Index Update Intervals, Index Granularity, Index Ignored words, Indexing feature options
- Indexing Features
- Index Update Interval
- Committing Indexed Documents to Disk Interval
- Index Search Results Interval
- Unsupported Characters in Folder names , Files and content
Indexing Features
- Multiple clusters are supported by a single Search & Recover cluster with Per Path ingestion capabilities.
- Alternate Data Streams
- Only the main data stream will be indexed, any alternate data streams will not be indexed with content
- Per Path Ingestion Capabilities:
- File system metadata only (default mode).
- Full content + file system metadata.
- Snapshot Aware mode ingests files in snapshots for historical searching and file version support in the search results:
- Snapshot Aware mode will index files in a snapshot. This mode will incrementally index each new snapshot discovered and retain the history of files within the snapshot.
- Include or exclude Override Allows paths, plus wild card or file types, to be skipped or added to the index.

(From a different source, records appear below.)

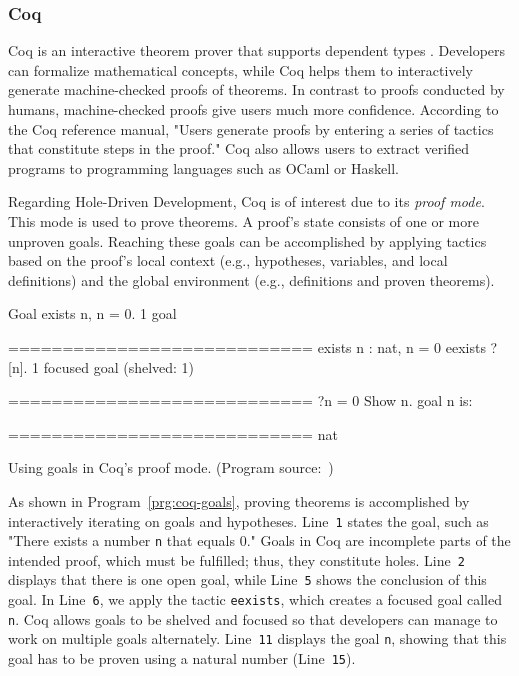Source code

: \subsubsection{Coq}
Coq is an interactive theorem prover that supports dependent types \cite{the_coq_development_team_proof_2023}.
Developers can formalize mathematical concepts, while Coq helps them to interactively generate machine-checked proofs of theorems.
In contrast to proofs conducted by humans, machine-checked proofs give users much more confidence.
According to the Coq reference manual, "Users generate proofs by entering a series of tactics that constitute steps in the proof." \cite{the_coq_development_team_proof_2023}
Coq also allows users to extract verified programs to programming languages such as OCaml or Haskell.

Regarding Hole-Driven Development, Coq is of interest due to its \emph{proof mode}.
This mode is used to prove theorems.
A proof's state consists of one or more unproven goals.
Reaching these goals can be accomplished by applying tactics \cite{redmon_coq_2021} based on the proof's local context (e.g., hypotheses, variables, and local definitions) and the global environment (e.g., definitions and proven theorems).

\begin{program}[ht]
\begin{GenericCode}
Goal exists n, n = 0.
    1 goal
      
      ============================
      exists n : nat, n = 0
eexists ?[n].
    1 focused goal (shelved: 1)
      
      ============================
      ?n = 0
Show n.
    goal n is:
      
      ============================
      nat
\end{GenericCode}
\caption{Using goals in Coq's proof mode. (Program source:~\cite{the_coq_development_team_proof_2023})}
\label{prg:coq-goals}
\end{program}

As shown in Program~\ref{prg:coq-goals}, proving theorems is accomplished by interactively iterating on goals and hypotheses.
Line~\verb|1| states the goal, such as "There exists a number \verb|n| that equals 0."
Goals in Coq are incomplete parts of the intended proof, which must be fulfilled; thus, they constitute holes.
Line~\verb|2| displays that there is one open goal, while Line~\verb|5| shows the conclusion of this goal.
In Line~\verb|6|, we apply the tactic \verb|eexists|, which creates a focused goal called \verb|n|.
Coq allows goals to be shelved and focused so that developers can manage to work on multiple goals alternately.
Line~\verb|11| displays the goal \verb|n|, showing that this goal has to be proven using a natural number (Line~\verb|15|).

Example 1: A path configured for metadata only can add an include option for a specific path, or file type to be full content indexed
Example 2: A path configured for full content can add an exclude option of a path or file types to skip processing time on low value data. This will improve performance and reduce the index size.
Index Update Interval
As full and incremental indexing jobs are running and indexing documents, it is important to understand when documents are committed to disk and when indexed content is available for searching.

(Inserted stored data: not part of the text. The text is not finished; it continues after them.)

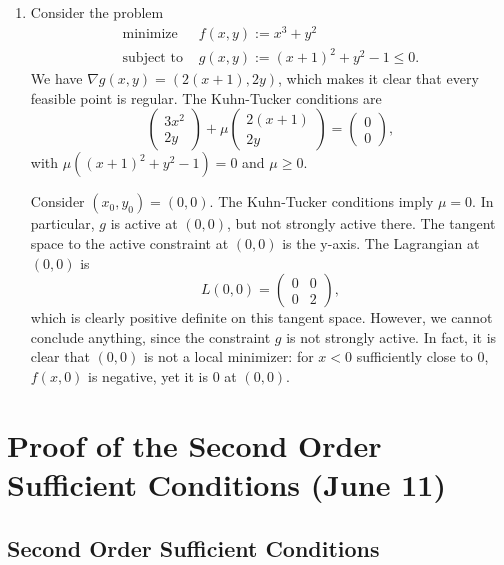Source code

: \documentclass[11pt]{article}
\begin{document}
\begin{enumerate}
\item
Consider the problem
\begin{align*}
\text{minimize } &f(x,y) := x^3 + y^2 \\
\text{subject to } &g(x,y) := (x+1)^2 + y^2 - 1 \leq 0.
\end{align*}
We have $\nabla g(x,y) = (2(x+1), 2y)$, which makes it clear that every feasible point is regular. The Kuhn-Tucker conditions are
\[
\begin{pmatrix}
3x^2 \\ 2y
\end{pmatrix} + \mu \begin{pmatrix}
2(x+1) \\ 2y
\end{pmatrix} = \begin{pmatrix}
0 \\ 0
\end{pmatrix},
\]
with $\mu((x+1)^2 + y^2 - 1) = 0$ and $\mu \geq 0$.

Consider $(x_0, y_0) = (0,0)$. The Kuhn-Tucker conditions imply $\mu = 0$. In particular, $g$ is active at $(0,0)$, but not strongly active there. The tangent space to the active constraint at $(0,0)$ is the y-axis. The Lagrangian at $(0,0)$ is
\[
L(0,0) = \begin{pmatrix}
0 & 0 \\ 0 & 2
\end{pmatrix},
\]
which is clearly positive definite on this tangent space. However, we cannot conclude anything, since the constraint $g$ is not strongly active. In fact, it is clear that $(0,0)$ is not a local minimizer: for $x<0$ sufficiently close to $0$, $f(x,0)$ is negative, yet it is $0$ at $(0,0)$.
\end{enumerate}

\newpage

\section{Proof of the Second Order Sufficient Conditions (June 11)}

\subsection{Second Order Sufficient Conditions}
\end{document}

Committing Indexed Documents to Disk Interval
As documents are being indexed, results are logged in a transaction log. A hard commit is completed that applies all transaction log entries to the master index when either of the following criteria have been met:
- 20 000 documents have been submitted to the index - OR
- 5 minutes has passed since the last hard commit to the index
Whichever threshold is hit first triggers a disk write to the master index from the transaction logs.
NOTE: These background processes do not mean the documents will appear in search results. This process ensures data integrity of the index and ensures on cluster crash that the boot process does not require a lengthy log replay of uncommitted documents to the index.
Index Search Results Interval
Indexed content becomes available for searching as described below:
- A background process updates the search results cache allowing newly added documents to appear in search results. This operation is an expensive cluster wide process and will be updated based on either of these criteria:
- If 10 Million documents are added to the index, the result cache will be updated to include these new documents in results - OR
- If 30 minutes have passed since document was indexed
Whichever threshold is hit first will trigger new documents to be available in the index for searching.
Unsupported Characters in Folder names , Files and content
The following characters are currently unsupported if they exist in a file name or directory. If a directory has a special character listed below all child subfolders will not have any files indexed.
- { } < > ' / [ ] ( ) : " \ # $